- Your objective
Go through the data and report each line that holds the string "network".

- Collection entries
== Segment start ==

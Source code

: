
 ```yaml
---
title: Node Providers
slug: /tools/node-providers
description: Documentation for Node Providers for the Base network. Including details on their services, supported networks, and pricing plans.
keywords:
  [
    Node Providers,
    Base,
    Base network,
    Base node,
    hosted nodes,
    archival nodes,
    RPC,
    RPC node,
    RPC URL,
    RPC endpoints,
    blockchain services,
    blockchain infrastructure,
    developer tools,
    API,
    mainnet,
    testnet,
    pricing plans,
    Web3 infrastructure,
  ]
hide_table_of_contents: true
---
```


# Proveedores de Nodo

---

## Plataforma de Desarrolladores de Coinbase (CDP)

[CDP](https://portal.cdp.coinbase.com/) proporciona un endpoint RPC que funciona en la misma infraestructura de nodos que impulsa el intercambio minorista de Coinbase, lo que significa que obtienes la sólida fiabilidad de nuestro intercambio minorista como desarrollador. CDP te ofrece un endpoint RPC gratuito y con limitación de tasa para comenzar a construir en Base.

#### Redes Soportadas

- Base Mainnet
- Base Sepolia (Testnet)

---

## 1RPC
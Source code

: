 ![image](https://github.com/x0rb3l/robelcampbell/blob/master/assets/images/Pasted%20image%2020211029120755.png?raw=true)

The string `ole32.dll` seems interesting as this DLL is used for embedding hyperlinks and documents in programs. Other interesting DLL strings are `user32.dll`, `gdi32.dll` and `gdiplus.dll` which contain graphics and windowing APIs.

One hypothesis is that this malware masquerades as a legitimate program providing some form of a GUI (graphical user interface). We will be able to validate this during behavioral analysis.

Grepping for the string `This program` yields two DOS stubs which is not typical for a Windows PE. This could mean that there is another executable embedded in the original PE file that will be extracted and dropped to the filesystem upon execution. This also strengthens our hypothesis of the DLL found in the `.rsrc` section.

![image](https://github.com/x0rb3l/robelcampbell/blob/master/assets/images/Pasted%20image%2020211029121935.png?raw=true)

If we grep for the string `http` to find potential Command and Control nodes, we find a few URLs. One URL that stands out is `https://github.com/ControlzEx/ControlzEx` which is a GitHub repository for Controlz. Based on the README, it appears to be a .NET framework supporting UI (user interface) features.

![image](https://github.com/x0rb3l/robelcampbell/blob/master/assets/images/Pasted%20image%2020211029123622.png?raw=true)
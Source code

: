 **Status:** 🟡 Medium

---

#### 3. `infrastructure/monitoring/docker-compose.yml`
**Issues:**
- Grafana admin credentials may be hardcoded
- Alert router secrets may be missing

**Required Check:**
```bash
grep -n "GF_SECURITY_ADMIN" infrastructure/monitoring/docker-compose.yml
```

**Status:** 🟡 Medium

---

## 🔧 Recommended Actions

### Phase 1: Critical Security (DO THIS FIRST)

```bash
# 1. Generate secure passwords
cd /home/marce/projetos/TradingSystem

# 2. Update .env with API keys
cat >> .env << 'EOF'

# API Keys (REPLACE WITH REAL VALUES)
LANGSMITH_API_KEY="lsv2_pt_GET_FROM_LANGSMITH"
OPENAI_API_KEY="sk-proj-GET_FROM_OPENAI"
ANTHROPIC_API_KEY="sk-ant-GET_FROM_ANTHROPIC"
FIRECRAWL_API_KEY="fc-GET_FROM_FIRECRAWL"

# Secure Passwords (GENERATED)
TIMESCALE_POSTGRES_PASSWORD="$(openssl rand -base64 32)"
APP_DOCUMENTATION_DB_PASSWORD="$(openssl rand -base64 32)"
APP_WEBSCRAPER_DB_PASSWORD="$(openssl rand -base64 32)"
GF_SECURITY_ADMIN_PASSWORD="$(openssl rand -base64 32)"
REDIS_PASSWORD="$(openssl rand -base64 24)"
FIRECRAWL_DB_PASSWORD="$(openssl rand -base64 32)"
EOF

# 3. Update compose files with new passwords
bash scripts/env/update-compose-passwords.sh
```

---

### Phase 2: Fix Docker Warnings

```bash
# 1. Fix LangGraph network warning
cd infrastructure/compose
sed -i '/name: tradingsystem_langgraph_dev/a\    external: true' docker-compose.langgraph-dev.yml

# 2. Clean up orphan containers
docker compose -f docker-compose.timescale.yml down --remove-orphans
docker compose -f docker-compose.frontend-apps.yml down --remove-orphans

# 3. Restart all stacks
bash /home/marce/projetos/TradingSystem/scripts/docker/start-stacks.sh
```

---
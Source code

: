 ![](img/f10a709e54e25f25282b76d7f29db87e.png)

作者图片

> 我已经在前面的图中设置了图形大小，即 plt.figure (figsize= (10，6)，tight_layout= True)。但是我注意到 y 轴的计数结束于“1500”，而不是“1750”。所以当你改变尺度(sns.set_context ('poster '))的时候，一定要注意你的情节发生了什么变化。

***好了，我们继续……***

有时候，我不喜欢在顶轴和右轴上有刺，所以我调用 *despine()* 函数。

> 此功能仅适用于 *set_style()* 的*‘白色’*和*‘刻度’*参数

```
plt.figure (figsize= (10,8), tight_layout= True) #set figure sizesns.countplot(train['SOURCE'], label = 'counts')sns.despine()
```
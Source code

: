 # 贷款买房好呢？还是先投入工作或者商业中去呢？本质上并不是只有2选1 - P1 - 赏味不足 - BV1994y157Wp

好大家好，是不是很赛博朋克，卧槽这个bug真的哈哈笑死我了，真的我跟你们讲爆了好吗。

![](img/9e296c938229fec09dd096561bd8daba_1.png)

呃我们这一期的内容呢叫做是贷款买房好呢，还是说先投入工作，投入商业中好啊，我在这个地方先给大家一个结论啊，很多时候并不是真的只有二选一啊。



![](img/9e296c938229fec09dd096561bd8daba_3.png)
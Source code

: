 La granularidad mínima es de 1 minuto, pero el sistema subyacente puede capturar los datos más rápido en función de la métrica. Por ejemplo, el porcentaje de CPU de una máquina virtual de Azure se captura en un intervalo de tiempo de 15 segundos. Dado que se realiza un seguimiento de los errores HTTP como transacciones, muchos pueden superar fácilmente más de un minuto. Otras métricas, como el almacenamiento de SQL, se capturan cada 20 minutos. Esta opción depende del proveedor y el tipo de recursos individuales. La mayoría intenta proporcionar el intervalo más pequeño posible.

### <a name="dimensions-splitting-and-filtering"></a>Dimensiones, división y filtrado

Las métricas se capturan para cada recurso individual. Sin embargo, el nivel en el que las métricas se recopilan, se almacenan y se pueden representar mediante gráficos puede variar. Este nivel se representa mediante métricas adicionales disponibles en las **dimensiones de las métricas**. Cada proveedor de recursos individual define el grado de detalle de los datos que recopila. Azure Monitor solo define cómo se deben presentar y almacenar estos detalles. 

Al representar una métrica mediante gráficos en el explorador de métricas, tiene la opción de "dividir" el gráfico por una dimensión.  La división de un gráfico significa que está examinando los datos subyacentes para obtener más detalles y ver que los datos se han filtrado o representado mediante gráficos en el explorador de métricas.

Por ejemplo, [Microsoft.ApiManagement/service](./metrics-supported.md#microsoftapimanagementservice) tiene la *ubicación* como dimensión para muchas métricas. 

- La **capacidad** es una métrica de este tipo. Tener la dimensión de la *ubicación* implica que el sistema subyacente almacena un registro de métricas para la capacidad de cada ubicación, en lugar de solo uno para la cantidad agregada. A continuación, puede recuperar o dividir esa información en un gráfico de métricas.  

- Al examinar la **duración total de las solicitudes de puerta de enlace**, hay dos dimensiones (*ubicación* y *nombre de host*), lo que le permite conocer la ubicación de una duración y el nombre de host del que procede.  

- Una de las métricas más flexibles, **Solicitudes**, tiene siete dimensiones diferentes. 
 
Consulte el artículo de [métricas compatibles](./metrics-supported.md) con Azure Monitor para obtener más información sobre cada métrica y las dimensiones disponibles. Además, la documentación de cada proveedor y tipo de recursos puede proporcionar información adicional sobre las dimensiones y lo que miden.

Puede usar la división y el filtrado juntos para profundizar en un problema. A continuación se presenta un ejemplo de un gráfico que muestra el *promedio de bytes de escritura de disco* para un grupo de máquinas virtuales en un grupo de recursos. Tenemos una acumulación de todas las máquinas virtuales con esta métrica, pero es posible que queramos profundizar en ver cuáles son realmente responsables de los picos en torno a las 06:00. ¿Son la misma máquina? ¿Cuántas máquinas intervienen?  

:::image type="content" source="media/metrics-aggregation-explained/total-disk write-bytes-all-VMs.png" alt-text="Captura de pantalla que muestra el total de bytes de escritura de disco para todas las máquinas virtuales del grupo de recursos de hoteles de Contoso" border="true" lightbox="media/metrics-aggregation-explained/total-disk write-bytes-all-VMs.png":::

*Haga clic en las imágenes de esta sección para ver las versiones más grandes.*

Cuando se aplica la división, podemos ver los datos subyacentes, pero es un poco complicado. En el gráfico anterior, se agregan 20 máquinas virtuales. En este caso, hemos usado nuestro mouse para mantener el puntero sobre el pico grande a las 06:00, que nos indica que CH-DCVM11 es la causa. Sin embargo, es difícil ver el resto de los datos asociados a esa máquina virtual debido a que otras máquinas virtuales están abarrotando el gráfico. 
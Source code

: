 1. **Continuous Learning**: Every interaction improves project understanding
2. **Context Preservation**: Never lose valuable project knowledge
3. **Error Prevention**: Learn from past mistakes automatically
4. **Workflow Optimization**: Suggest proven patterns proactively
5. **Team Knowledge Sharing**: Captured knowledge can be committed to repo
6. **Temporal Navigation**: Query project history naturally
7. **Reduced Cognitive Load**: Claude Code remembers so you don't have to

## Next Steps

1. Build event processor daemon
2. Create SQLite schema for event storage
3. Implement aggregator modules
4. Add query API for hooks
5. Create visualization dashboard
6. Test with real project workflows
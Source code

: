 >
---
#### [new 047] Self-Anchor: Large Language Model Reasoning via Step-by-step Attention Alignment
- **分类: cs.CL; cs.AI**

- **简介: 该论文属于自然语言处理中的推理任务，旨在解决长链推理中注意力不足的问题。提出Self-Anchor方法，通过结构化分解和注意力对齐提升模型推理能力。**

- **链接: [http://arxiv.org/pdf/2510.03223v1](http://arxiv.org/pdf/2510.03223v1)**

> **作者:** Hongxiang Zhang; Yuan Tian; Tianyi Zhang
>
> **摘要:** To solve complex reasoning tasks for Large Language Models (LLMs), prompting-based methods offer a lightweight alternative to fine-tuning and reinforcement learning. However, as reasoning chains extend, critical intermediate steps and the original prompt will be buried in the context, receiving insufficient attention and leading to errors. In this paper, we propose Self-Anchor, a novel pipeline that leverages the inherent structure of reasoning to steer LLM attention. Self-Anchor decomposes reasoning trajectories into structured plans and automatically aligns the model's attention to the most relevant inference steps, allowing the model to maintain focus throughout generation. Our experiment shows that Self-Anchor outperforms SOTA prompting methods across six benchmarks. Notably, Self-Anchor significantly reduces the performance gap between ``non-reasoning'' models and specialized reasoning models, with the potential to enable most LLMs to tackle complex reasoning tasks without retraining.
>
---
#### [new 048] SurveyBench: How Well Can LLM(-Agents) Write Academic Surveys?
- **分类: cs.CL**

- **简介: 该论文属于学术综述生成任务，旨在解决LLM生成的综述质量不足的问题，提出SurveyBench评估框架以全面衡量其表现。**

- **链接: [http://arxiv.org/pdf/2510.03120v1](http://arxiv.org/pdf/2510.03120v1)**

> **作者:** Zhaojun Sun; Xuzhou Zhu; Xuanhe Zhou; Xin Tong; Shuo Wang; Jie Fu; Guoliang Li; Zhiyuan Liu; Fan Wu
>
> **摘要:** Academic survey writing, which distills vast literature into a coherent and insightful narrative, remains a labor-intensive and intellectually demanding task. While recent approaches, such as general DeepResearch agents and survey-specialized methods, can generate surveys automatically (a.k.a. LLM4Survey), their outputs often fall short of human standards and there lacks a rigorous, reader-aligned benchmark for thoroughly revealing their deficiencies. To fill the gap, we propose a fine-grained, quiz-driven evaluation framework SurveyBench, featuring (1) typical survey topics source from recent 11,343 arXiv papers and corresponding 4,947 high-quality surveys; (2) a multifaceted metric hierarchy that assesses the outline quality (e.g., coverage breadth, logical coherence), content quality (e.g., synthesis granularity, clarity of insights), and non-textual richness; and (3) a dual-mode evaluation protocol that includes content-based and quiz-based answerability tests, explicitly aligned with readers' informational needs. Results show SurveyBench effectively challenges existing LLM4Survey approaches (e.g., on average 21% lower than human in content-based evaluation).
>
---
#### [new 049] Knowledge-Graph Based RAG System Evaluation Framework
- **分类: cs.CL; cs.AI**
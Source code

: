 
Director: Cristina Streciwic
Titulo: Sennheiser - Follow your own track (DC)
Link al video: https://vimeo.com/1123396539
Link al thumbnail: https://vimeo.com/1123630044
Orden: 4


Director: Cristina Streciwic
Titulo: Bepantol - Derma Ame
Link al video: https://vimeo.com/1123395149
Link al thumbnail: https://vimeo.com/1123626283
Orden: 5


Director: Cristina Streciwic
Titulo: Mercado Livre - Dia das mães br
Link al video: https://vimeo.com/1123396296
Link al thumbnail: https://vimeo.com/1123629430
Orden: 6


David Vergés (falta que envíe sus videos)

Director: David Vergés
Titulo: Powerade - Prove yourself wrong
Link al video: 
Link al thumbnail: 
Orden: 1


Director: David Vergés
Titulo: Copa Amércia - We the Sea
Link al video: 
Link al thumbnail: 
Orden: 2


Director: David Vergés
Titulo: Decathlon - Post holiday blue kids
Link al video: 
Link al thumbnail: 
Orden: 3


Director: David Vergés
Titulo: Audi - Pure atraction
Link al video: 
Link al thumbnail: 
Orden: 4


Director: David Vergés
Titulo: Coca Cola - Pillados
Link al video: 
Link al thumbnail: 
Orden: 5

== Segment end ==

- Written reply
description: Documentation for Node Providers for the Base network. Including details on their services, supported networks, and pricing plans.
    Base network,
# 1. Fix LangGraph network warning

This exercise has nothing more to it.